(Provided records begins)

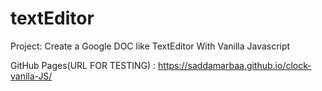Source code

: # textEditor
Project: Create a Google DOC like TextEditor With Vanilla Javascript

GitHub Pages(URL FOR TESTING) : https://saddamarbaa.github.io/clock-vanila-JS/

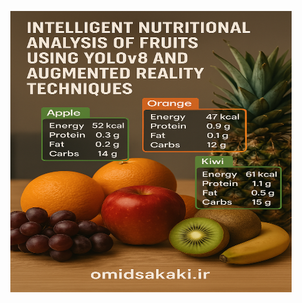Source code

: <p align="center">
  <img src="https://github.com/omid-sakaki-ghazvini/Intelligent-Nutritional-Analysis-of-Fruits-Using-YOLOv8-and-Augmented-Reality-Techniques/blob/main/yolov8_AR_prj.png" width="450" height="450">
</p>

(Provided records ends)

# Exercise
Copy the whole of the material above exactly, and exclude every picture.

# Your response
Source code

: # textEditor
Project: Create a Google DOC like TextEditor With Vanilla Javascript

GitHub Pages(URL FOR TESTING) : https://saddamarbaa.github.io/clock-vanila-JS/

Source code

: <p align="center">
  <img src="https://github.com/omid-sakaki-ghazvini/Intelligent-Nutritional-Analysis-of-Fruits-Using-YOLOv8-and-Augmented-Reality-Techniques/blob/main/yolov8_AR_prj.png" width="450" height="450">
</p>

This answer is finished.